La ragazza che gli si vede accanto è Paola, la sua vera fidanzata, la quale ha accettato, con le lacrime agli occhi, di interpretare se stessa, nella speranza possa servire a sensibilizzare gli operatori di settore.
Il sacerdote che celebra il matrimonio mai avvenuto è Don Renzo, un prete vero, così come sono veri la chiesa e il cimitero.
Infine la nuova foto-provocazione (installazione, la chiamerebbero i critici d'arte) dei badili bianchi.
Le morti bianche non si fermano in nessuna parte d'Italia.
Ogni sei ore, una persona perde la vita sul posto di lavoro.
Gabriele è ormai divenuto un nome simbolo, è anche Antonio, Giovanni, Mario, Lorenzo, Paolo, Giuseppe, Luca, Gaetano, Pippo... Juri, Said...
Per il suo corpo ha accettato la nuova dimora.
Ma il suo spirito riempie ancora di vento la vuota tuta color kaki e come un guardiano ci indica il terreno su cui già sono infilzati i badili, pronti a scavare le nuove fosse per quegli operai che non torneranno più a casa.
Badili bianchi dove ancora brillano incerte le anime dei lavoratori che stanno per essere soppressi.

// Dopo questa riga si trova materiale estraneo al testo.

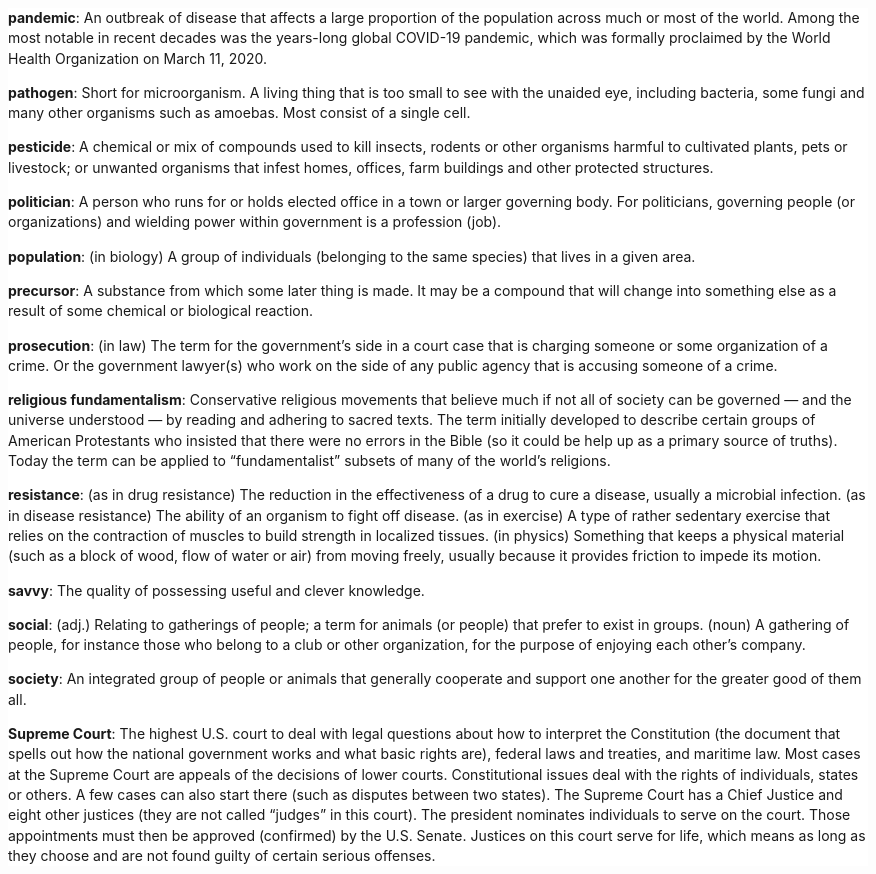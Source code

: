 **pandemic**: An outbreak of disease that affects a large proportion of the population across much or most of the world. Among the most notable in recent decades was the years-long global COVID-19 pandemic, which was formally proclaimed by the World Health Organization on March 11, 2020.

**pathogen**: Short for microorganism. A living thing that is too small to see with the unaided eye, including bacteria, some fungi and many other organisms such as amoebas. Most consist of a single cell.

**pesticide**: A chemical or mix of compounds used to kill insects, rodents or other organisms harmful to cultivated plants, pets or livestock; or unwanted organisms that infest homes, offices, farm buildings and other protected structures.

**politician**: A person who runs for or holds elected office in a town or larger governing body. For politicians, governing people (or organizations) and wielding power within government is a profession (job).

**population**: (in biology) A group of individuals (belonging to the same species) that lives in a given area.

**precursor**: A substance from which some later thing is made. It may be a compound that will change into something else as a result of some chemical or biological reaction.

**prosecution**: (in law) The term for the government’s side in a court case that is charging someone or some organization of a crime. Or the government lawyer(s) who work on the side of any public agency that is accusing someone of a crime.

**religious fundamentalism**: Conservative religious movements that believe much if not all of society can be governed — and the universe understood — by reading and adhering to sacred texts. The term initially developed to describe certain groups of American Protestants who insisted that there were no errors in the Bible (so it could be help up as a primary source of truths). Today the term can be applied to “fundamentalist” subsets of many of the world’s religions.

**resistance**: (as in drug resistance) The reduction in the effectiveness of a drug to cure a disease, usually a microbial infection. (as in disease resistance) The ability of an organism to fight off disease. (as in exercise) A type of rather sedentary exercise that relies on the contraction of muscles to build strength in localized tissues. (in physics) Something that keeps a physical material (such as a block of wood, flow of water or air) from moving freely, usually because it provides friction to impede its motion.

**savvy**: The quality of possessing useful and clever knowledge.

**social**: (adj.) Relating to gatherings of people; a term for animals (or people) that prefer to exist in groups. (noun) A gathering of people, for instance those who belong to a club or other organization, for the purpose of enjoying each other’s company.

**society**: An integrated group of people or animals that generally cooperate and support one another for the greater good of them all.

**Supreme Court**: The highest U.S. court to deal with legal questions about how to interpret the Constitution (the document that spells out how the national government works and what basic rights are), federal laws and treaties, and maritime law. Most cases at the Supreme Court are appeals of the decisions of lower courts. Constitutional issues deal with the rights of individuals, states or others. A few cases can also start there (such as disputes between two states). The Supreme Court has a Chief Justice and eight other justices (they are not called “judges” in this court). The president nominates individuals to serve on the court. Those appointments must then be approved (confirmed) by the U.S. Senate. Justices on this court serve for life, which means as long as they choose and are not found guilty of certain serious offenses.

Così in una performance surreale, la tuta vuota di muratore di Gabriele invita il Presidente Napolitano, nel cimitero di San Vidotto, ad estrarre simbolicamente il primo badile, perché queste fosse restino solo piene di terra e su di esse germoglino le primule e le margherite.

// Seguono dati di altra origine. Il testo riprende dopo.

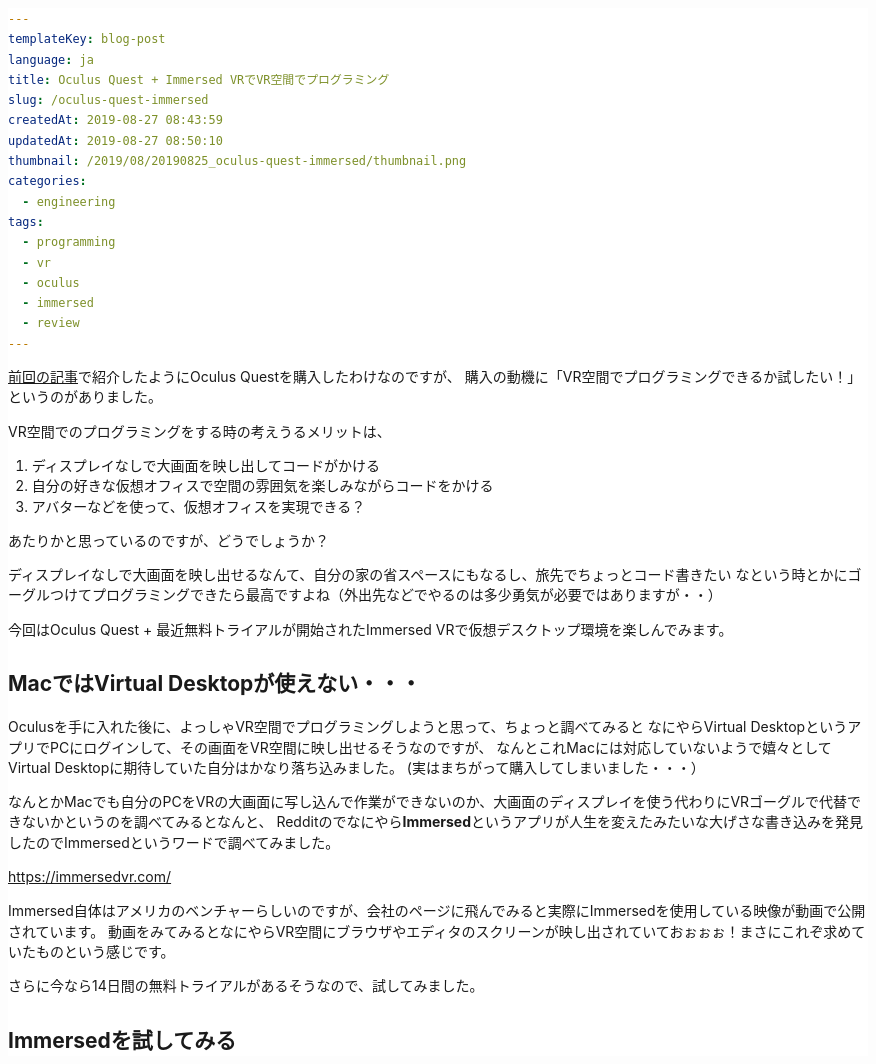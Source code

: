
 ```yaml
---
templateKey: blog-post
language: ja
title: Oculus Quest + Immersed VRでVR空間でプログラミング
slug: /oculus-quest-immersed
createdAt: 2019-08-27 08:43:59
updatedAt: 2019-08-27 08:50:10
thumbnail: /2019/08/20190825_oculus-quest-immersed/thumbnail.png
categories:
  - engineering
tags:
  - programming
  - vr
  - oculus
  - immersed
  - review
---
```


[前回の記事](/20190824/review-oculus-quest)で紹介したようにOculus Questを購入したわけなのですが、
購入の動機に「VR空間でプログラミングできるか試したい！」というのがありました。

VR空間でのプログラミングをする時の考えうるメリットは、

1. ディスプレイなしで大画面を映し出してコードがかける
2. 自分の好きな仮想オフィスで空間の雰囲気を楽しみながらコードをかける
3. アバターなどを使って、仮想オフィスを実現できる？

あたりかと思っているのですが、どうでしょうか？

ディスプレイなしで大画面を映し出せるなんて、自分の家の省スペースにもなるし、旅先でちょっとコード書きたい
なという時とかにゴーグルつけてプログラミングできたら最高ですよね（外出先などでやるのは多少勇気が必要ではありますが・・）

今回はOculus Quest + 最近無料トライアルが開始されたImmersed VRで仮想デスクトップ環境を楽しんでみます。

<div class="adsense"></div>

## MacではVirtual Desktopが使えない・・・

Oculusを手に入れた後に、よっしゃVR空間でプログラミングしようと思って、ちょっと調べてみると
なにやらVirtual DesktopというアプリでPCにログインして、その画面をVR空間に映し出せるそうなのですが、
なんとこれMacには対応していないようで嬉々としてVirtual Desktopに期待していた自分はかなり落ち込みました。
(実はまちがって購入してしまいました・・・）

なんとかMacでも自分のPCをVRの大画面に写し込んで作業ができないのか、大画面のディスプレイを使う代わりにVRゴーグルで代替できないかというのを調べてみるとなんと、
Redditのでなにやら**Immersed**というアプリが人生を変えたみたいな大げさな書き込みを発見したのでImmersedというワードで調べてみました。

https://immersedvr.com/

Immersed自体はアメリカのベンチャーらしいのですが、会社のページに飛んでみると実際にImmersedを使用している映像が動画で公開されています。
動画をみてみるとなにやらVR空間にブラウザやエディタのスクリーンが映し出されていておぉぉぉ！まさにこれぞ求めていたものという感じです。

さらに今なら14日間の無料トライアルがあるそうなので、試してみました。


## Immersedを試してみる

E poi chiama anche gli altri politici, gli imprenditori, i progettisti, gli operatori di settore e... i lavoratori, per garantire la sicurezza sul posto di lavoro.
Perché si lavora per vivere, non per morire.
Se nessuna personalità accetterà l'invito, come sempre, i badili bianchi saranno tolti dalle persone più svantaggiate:
un lavoratore che ha già subito un incidente sul lavoro,
un lavoratore sottopagato,
una donna delle pulizie,
un lavoratore in nero,
un extracomunitario,
un invalido,
un senzatetto
...ognuno pianterà una margherita nella ferita lasciata dal badile.